Una valutazione simile è stata fatta dal generale dell’aeronautica Anthony Cotton, comandante dello Strategic Command degli Stati Uniti.

 

«La Russia possiede attualmente l’arsenale nucleare più grande e diversificato di qualsiasi altra nazione», ha affermato Cotton nel marzo 2024, avvertendo che le capacità della Russia superano quelle degli Stati Uniti.

 

 

La Russia ha notevolmente potenziato il suo arsenale nucleare negli ultimi anni. Il missile balistico intercontinentale Sarmat (detto dagli occidentali «Satan 2») è stato approvato per l’impiego operativo nel settembre 2023. Una delle armi nucleari russe più potenti, il Sarmat ha una gittata stimata di circa 18.000 km, con un carico utile di circa dieci tonnellate.

 

Secondo Putin, la Russia non dovrebbe concentrarsi solo sulle armi nucleari, ma dovrebbe sviluppare un nuovo programma di armamenti a lungo termine incentrato su vari tipi di sistemi d’arma più avanzati e basato sull’esperienza acquisita nel conflitto in Ucraina.

 

Mosca e Kiev hanno fatto ampio affidamento sui droni nel conflitto. Il Times ha riportato a maggio che la Russia sta battendo l’Ucraina nella «corsa ai droni» sia in termini di sviluppo che di utilizzo sul campo di battaglia.
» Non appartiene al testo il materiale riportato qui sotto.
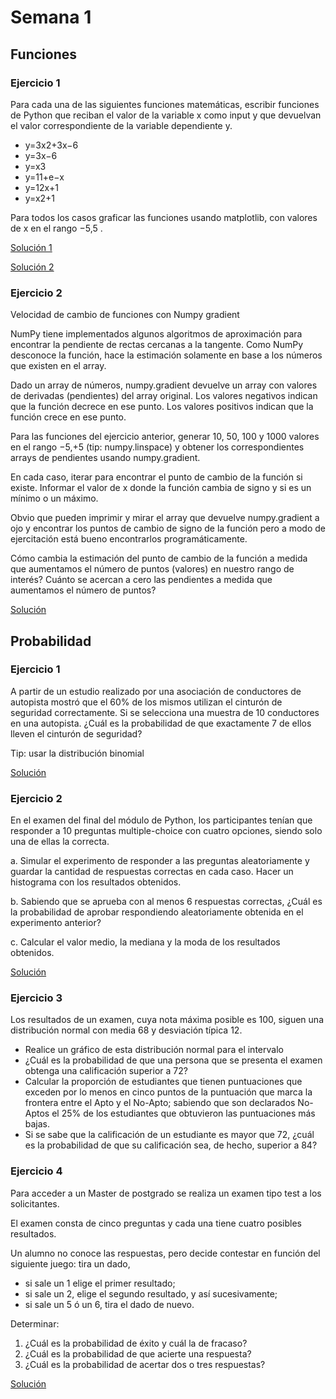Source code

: # Semana 1

## Funciones

### Ejercicio 1
Para cada una de las siguientes funciones matemáticas, escribir funciones de Python que reciban el valor de la variable x como input y que devuelvan el valor correspondiente de la variable dependiente y.

* y=3x2+3x−6 
* y=3x−6 
* y=x3 
* y=11+e−x 
* y=12x+1 
* y=x2+1 

Para todos los casos graficar las funciones usando matplotlib, con valores de x en el rango  −5,5 .

[Solución 1](./01/1f.py)

[Solución 2](./01/1f_bis.py)

### Ejercicio 2
Velocidad de cambio de funciones con Numpy gradient

NumPy tiene implementados algunos algoritmos de aproximación para encontrar la pendiente de rectas cercanas a la tangente.
Como NumPy desconoce la función, hace la estimación solamente en base a los números que existen en el array.

Dado un array de números, numpy.gradient devuelve un array con valores de derivadas (pendientes) del array original. Los valores negativos indican que la función decrece en ese punto. Los valores positivos indican que la función crece en ese punto.

Para las funciones del ejercicio anterior, generar 10, 50, 100 y 1000 valores en el rango −5,+5 (tip: numpy.linspace) y obtener los correspondientes arrays de pendientes usando numpy.gradient.

En cada caso, iterar para encontrar el punto de cambio de la función si existe. Informar el valor de x donde la función cambia de signo y si es un mínimo o un máximo.

Obvio que pueden imprimir y mirar el array que devuelve numpy.gradient a ojo y encontrar los puntos de cambio de signo de la función pero a modo de ejercitación está bueno encontrarlos programáticamente.

Cómo cambia la estimación del punto de cambio de la función a medida que aumentamos el número de puntos (valores) en nuestro rango de interés? Cuánto se acercan a cero las pendientes a medida que aumentamos el número de puntos?

[Solución](./01/2f_gradient.py)

## Probabilidad

### Ejercicio 1
A partir de un estudio realizado por una asociación de conductores de autopista mostró que el 60% de los mismos utilizan el cinturón de seguridad correctamente. Si se selecciona una muestra de 10 conductores en una autopista. ¿Cuál es la probabilidad de que exactamente 7 de ellos lleven el cinturón de seguridad?

Tip: usar la distribución binomial

[Solución](./01/1p_binomial.py)

### Ejercicio 2
En el examen del final del módulo de Python, los participantes tenían que responder a 10 preguntas multiple-choice con cuatro opciones, siendo solo una de ellas la correcta.

a. Simular el experimento de responder a las preguntas aleatoriamente y guardar la cantidad de respuestas correctas en cada caso. Hacer un histograma con los resultados obtenidos.

b. Sabiendo que se aprueba con al menos 6 respuestas correctas, ¿Cuál es la probabilidad de aprobar respondiendo aleatoriamente obtenida en el experimento anterior?

c. Calcular el valor medio, la mediana y la moda de los resultados obtenidos.

[Solución](./01/2p_choice.py)

### Ejercicio 3
Los resultados de un examen, cuya nota máxima posible es 100, siguen una distribución normal con media 68 y desviación típica 12.
* Realice un gráfico de esta distribución normal para el intervalo 
* ¿Cuál es la probabilidad de que una persona que se presenta el examen obtenga una calificación superior a 72? 
* Calcular la proporción de estudiantes que tienen puntuaciones que exceden por lo menos en cinco puntos de la puntuación que marca la frontera entre el Apto y el No-Apto; sabiendo que son declarados No-Aptos el 25% de los estudiantes que obtuvieron las puntuaciones más bajas. 
* Si se sabe que la calificación de un estudiante es mayor que 72, ¿cuál es la probabilidad de que su calificación sea, de hecho, superior a 84?

### Ejercicio 4
Para acceder a un Master de postgrado se realiza un examen tipo test a los solicitantes.

El examen consta de cinco preguntas y cada una tiene cuatro posibles resultados.

Un alumno no conoce las respuestas, pero decide contestar en función del siguiente juego: tira un dado,
* si sale un 1 elige el primer resultado; 
* si sale un 2, elige el segundo resultado, y así sucesivamente; 
* si sale un 5 ó un 6, tira el dado de nuevo.

Determinar:
1. ¿Cuál es la probabilidad de éxito y cuál la de fracaso? 
2. ¿Cuál es la probabilidad de que acierte una respuesta? 
3. ¿Cuál es la probabilidad de acertar dos o tres respuestas?

[Solución](./01/4p_examen.py)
Il quotidiano ha sottolineato i droni russi a fibra ottica, che stanno «alterando la struttura fisica della linea del fronte, le tattiche di guerra e la psicologia dei soldati che la combattono».

 

Come riportato da Renovatio 21, la Russia va verso l’abbandono della moratoria sullo spiegamento delle forze nucleari a raggio intermedio.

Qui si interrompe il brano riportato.